Наиболее ярким примером буквализма, доведенного до крайней степени, в современной литературе принято  считать перевод “Евгения Онегина” Пушкина на английский язык, опубликованный В. Набоковым (1964). В этом четырехтомном  издании перевод занимает часть  первого тома, остальную же его  часть и три других тома занимают предисловие, комментарий и разные сопровождающие тексты. В. Набоков пишет  о своем переводе так: “...ради моего  идеала, буквализма, я пожертвовал  всем (изяществом, благозвучием, ясностью, хорошим вкусом, современными оборотами  речи и даже грамматикой) — всем, что щепетильный подражатель  ставит выше правды. Пушкин уподоблял  переводчиков почтовым лошадям, переменяющимся на станциях цивилизации. Я не могу придумать для себя высшей награды, чем использование моей работы студентами в качестве подстрочника”. Американский исследователь К. Браун, впервые  рассказавший о набоковском переводе в Москве в 1966 году, цитировал вместе с этим высказыванием множество  “сногсшибательных” примеров буквализма и говорил: “Впрочем, примеры можно приводить без конца, ибо набоковский перевод “Онегина” является неисчерпаемым источником курьезов”[22]. В то же время он называл “четырехтомный труд о пушкинском романе” кульминационным пунктом творчества Набокова, имея в виду действительно замечательный комментарий и дополнения к нему.

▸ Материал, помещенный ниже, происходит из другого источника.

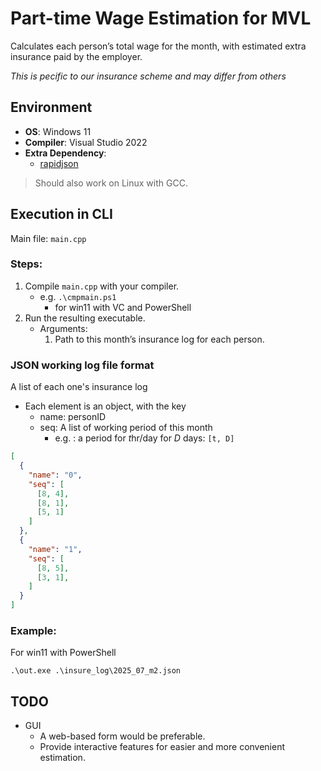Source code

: # Part-time Wage Estimation for MVL

Calculates each person’s total wage for the month, with estimated extra insurance paid by the employer.

*This is pecific to our insurance scheme and may differ from others*

## Environment
- **OS**: Windows 11  
- **Compiler**: Visual Studio 2022  
- **Extra Dependency**:  
  - [rapidjson](https://github.com/Tencent/rapidjson.git)  

> Should also work on Linux with GCC.

## Execution in CLI
Main file: `main.cpp`  
### Steps:  
1. Compile `main.cpp` with your compiler.  
    - e.g. ```.\cmpmain.ps1``` 
      - for win11 with VC and PowerShell 
2. Run the resulting executable.  
   - Arguments:  
       1. Path to this month’s insurance log for each person.  

### JSON working log file format 
A list of each one's insurance log
- Each element is an object, with the key 
  - name: personID 
  - seq: A list of working period of this month
    - e.g. : a period for $t$hr/day for $D$ days: ```[t, D]```


```JSON
[
  {
    "name": "0",
    "seq": [
      [8, 4],
      [8, 1],
      [5, 1]
    ]
  },
  {
    "name": "1",
    "seq": [
      [8, 5],
      [3, 1],
    ]
  }
]
```

### Example:  
For win11 with PowerShell
```
.\out.exe .\insure_log\2025_07_m2.json
```
## TODO
- GUI
  - A web-based form would be preferable.
  - Provide interactive features for easier and more convenient estimation.

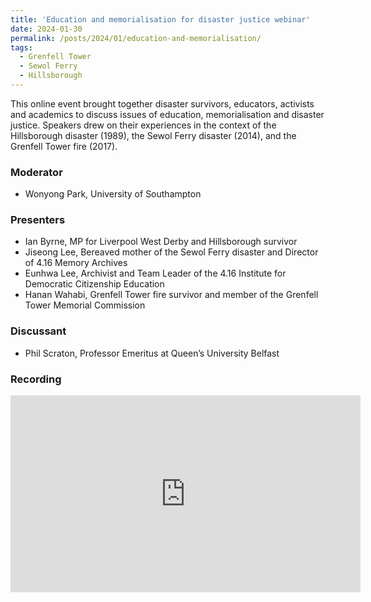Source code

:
 ```yaml
---
title: 'Education and memorialisation for disaster justice webinar'
date: 2024-01-30
permalink: /posts/2024/01/education-and-memorialisation/
tags:
  - Grenfell Tower
  - Sewol Ferry
  - Hillsborough
---
```


This online event brought together disaster survivors, educators, activists and academics to discuss issues of education, memorialisation and disaster justice. Speakers drew on their experiences in the context of the Hillsborough disaster (1989), the Sewol Ferry disaster (2014), and the Grenfell Tower fire (2017).

### Moderator
* Wonyong Park, University of Southampton 

### Presenters
* Ian Byrne, MP for Liverpool West Derby and Hillsborough survivor
* Jiseong Lee, Bereaved mother of the Sewol Ferry disaster and Director of 4.16 Memory Archives
* Eunhwa Lee, Archivist and Team Leader of the 4.16 Institute for Democratic Citizenship Education
* Hanan Wahabi, Grenfell Tower fire survivor and member of the Grenfell Tower Memorial Commission 

### Discussant
* Phil Scraton, Professor Emeritus at Queen’s University Belfast

### Recording
<iframe width="560" height="315" src="https://www.youtube.com/embed/x8rtUR5yARs?si=-n8XuznsiQEQ6pcJ" title="YouTube video player" frameborder="0" allow="accelerometer; autoplay; clipboard-write; encrypted-media; gyroscope; picture-in-picture; web-share" referrerpolicy="strict-origin-when-cross-origin" allowfullscreen></iframe>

Как выразился Набоков, его “перевод почтовых лошадей поверг в ужас, а ослов заставил брыкаться”[23]. Правильнее, очевидно, говорить о том, что Набоков и не представлял себе свой перевод без комментария, и раздельно их читать не следует. Еще в пору работы над ним (которая длилась много лет) он писал, что хочет сделать перевод с такими подстрочными примечаниями, которые “будут подыматься со страниц книги так, что останется только узкая полоска шириной в одну печатную строку между комментариями и вечностью”[24]. “Скромность” Набокова-переводчика (но не комментатора) выходила за все мыслимые границы. В предисловии он пишет о существовании трех типов перевода: “парафразный”, “лексический” (то есть передача основного смысла, что может делать и машина), “буквальный” (передающий точный, контекстуальный смысл оригинала), и только последний способ он называет “верным” (“truе”)[25]. Статью с обоснованием своих переводческих принципов он назвал “Тропою раба”.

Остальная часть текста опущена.